The new sanctions will not be completely successful, but if Iranian oil income were cut by a third or more most Iranians would feel it. Iran has responded with threats, saying it will close the Straits of Hormuz (the narrow entrance to the Persian Gulf, where 40 percent of world oil passes on its way to world markets). Another aspect of the new sanctions makes it more difficult (and expensive) for Iranian banks to operate overseas. Iranian economists and financial experts have convinced Iran's leaders that the new sanctions are worse than any previous ones and a real threat to the Iranian economy, and the survival of the religious dictatorship.

Iran has long issued dire threats and never followed through. Iran much prefers to operate in the shadows by quietly supporting terrorists and irregulars. Iran could use this approach by using submarines and small boats to plant naval mines in the Straits of Hormuz. This would quickly escalate as local and foreign navies moved in mine clearing forces, along with warships and aircraft to protect the continuous mine clearing operation. Iranian bases would be attacked in order to destroy the mines and delivery vehicles (small subs and boats). This would quickly escalate to attacking all Iranian military equipment. How successful this would be will not be known until it happens. That's because both sides have made considerable efforts to (on the Iranian side) hide their anti-ship missiles and other weapons and (on the non-Iranian side) to find all the Iranian weapons and develop methods to quickly destroy them. Historically, the defense (Iran) has the advantage. But you don't know how this all plays out until you actually do it. That is not likely to happen anytime soon, as it will take months before the sanctions actually translate into significant lost Iranian oil sales. During that time, negotiations, many of them secret (or just very discreet) will take place with Iran about nuclear weapons, support for terrorism, and other bad behavior. The Iranian leadership does not want war, because, by their own calculation, they would be the big loser. Meanwhile, one can bluff and bluster and hope for the best. The Iranian leadership does believe God is on their side and they are hoping that God will be a little more helpful this year.
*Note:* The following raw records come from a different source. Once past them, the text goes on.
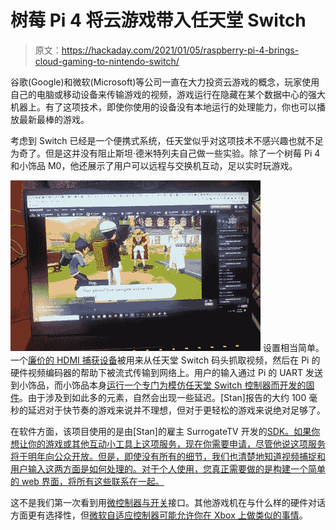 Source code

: # 树莓 Pi 4 将云游戏带入任天堂 Switch

> 原文：<https://hackaday.com/2021/01/05/raspberry-pi-4-brings-cloud-gaming-to-nintendo-switch/>

谷歌(Google)和微软(Microsoft)等公司一直在大力投资云游戏的概念，玩家使用自己的电脑或移动设备来传输游戏的视频，游戏运行在隐藏在某个数据中心的强大机器上。有了这项技术，即使你使用的设备没有本地运行的处理能力，你也可以播放最新最棒的游戏。

考虑到 Switch 已经是一个便携式系统，任天堂似乎对这项技术不感兴趣也就不足为奇了。但是这并没有阻止斯坦·德米特列夫自己做一些实验。除了一个树莓 Pi 4 和小饰品 M0，他还展示了用户可以远程与交换机互动，足以实时玩游戏。

[![](img/dd395ad4a8c5fdb523badca45fb54512.png)](https://hackaday.com/wp-content/uploads/2020/12/switchstream_detail.jpg) 设置相当简单。一个[廉价的 HDMI 捕获设备](https://hackaday.com/2020/12/21/heavy-raspberry-pi-user-keep-an-hdmi-to-usb-capture-device-around/)被用来从任天堂 Switch 码头抓取视频，然后在 Pi 的硬件视频编码器的帮助下被流式传输到网络上。用户的输入通过 Pi 的 UART 发送到小饰品，而小饰品本身[运行一个专门为模仿任天堂 Switch 控制器而开发的固件](https://github.com/gdsports/NSGadget_Pi)。由于涉及到如此多的元素，自然会出现一些延迟。[Stan]报告的大约 100 毫秒的延迟对于快节奏的游戏来说并不理想，但对于更轻松的游戏来说绝对足够了。

在软件方面，该项目使用的是由[Stan]的雇主 SurrogateTV 开发的[SDK。如果你想让你的游戏或其他互动小工具上这项服务，现在你需要申请，尽管他说这项服务将于明年向公众开放。但是，即使没有所有的细节，我们也清楚地知道视频捕捉和用户输入这两方面是如何处理的。对于个人使用，您真正需要做的是构建一个简单的 web 界面，将所有这些联系在一起。](https://docs-beta.surrogate.tv/)

这不是我们第一次看到用[微控制器与开关](https://hackaday.com/2017/10/25/teensy-script-plays-nintendo-switch-strikes-out/)接口。其他游戏机在与什么样的硬件对话方面更有选择性，但[微软自适应控制器可能允许你在 Xbox 上做类似的事情](https://hackaday.com/2018/05/17/open-gaming-to-everyone-with-a-controller-meant-to-be-hacked/)。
Iran's bad behavior (supporting terrorism, developing nuclear weapons, threatening neighbors) has left it with few foreign friends. China, one of its major trading partners, is its major customer for oil. But China has made it clear that if Iran finds itself with more oil than customers that they will expect to pay less for Iranian oil, if only to compensate for any sanctions damage China might suffer. Supply and demand and all that. Other remaining Iranian oil buyers will demand similar concessions. Russia is another Iranian ally, but will not do much to help because closing, or even trying to close, the Straits of Hormuz will be a bonanza for Russia, a major oil exporter that does not use the Straits of Hormuz. Oil prices will surge as long as there are problems at the Straits of Hormuz. Other Iranian friends, like North Korea, Venezuela, and Cuba are more a burden than a benefit.
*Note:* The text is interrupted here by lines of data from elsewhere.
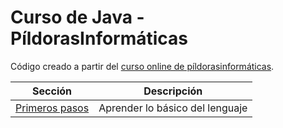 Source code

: # Curso de Java - PíldorasInformáticas

Código creado a partir del [curso online de píldorasinformáticas](https://www.youtube.com/playlist?list=PLU8oAlHdN5BktAXdEVCLUYzvDyqRQJ2lk).


| Sección | Descripción |
|--|--|
| [Primeros pasos](https://github.com/RoberHerraiz/Java/tree/main/PrimerosPasos) | Aprender lo básico del lenguaje |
As scary as a nuclear armed Iran may appear, it does not mean that Iran would actually use any nukes it had. Iran, historically (and currently), does not play that way. Iran prefers to use bluster and bluff, and less obvious forms of violence (like terrorism) to achieve its goals. Nukes are very scary and that's why Iran wants them, or at least the illusion of having them.
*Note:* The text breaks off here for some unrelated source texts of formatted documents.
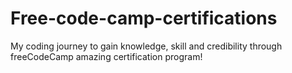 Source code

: # Free-code-camp-certifications
My coding journey to gain knowledge, skill and credibility through freeCodeCamp amazing certification program! 
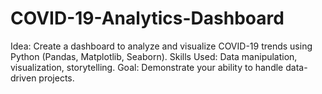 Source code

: # COVID-19-Analytics-Dashboard
Idea: Create a dashboard to analyze and visualize COVID-19 trends using Python (Pandas, Matplotlib, Seaborn). Skills Used: Data manipulation, visualization, storytelling. Goal: Demonstrate your ability to handle data-driven projects.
The government continues its efforts to identify and arrest opposition leaders. Even some senior clerics have been placed under house arrest for daring to criticize the religious dictatorship. Even those closely related to reform-minded senior clerics are being prosecuted, in closed trials, for daring to criticize the government. New national elections this year will be just as rigged as the last ones in 2009.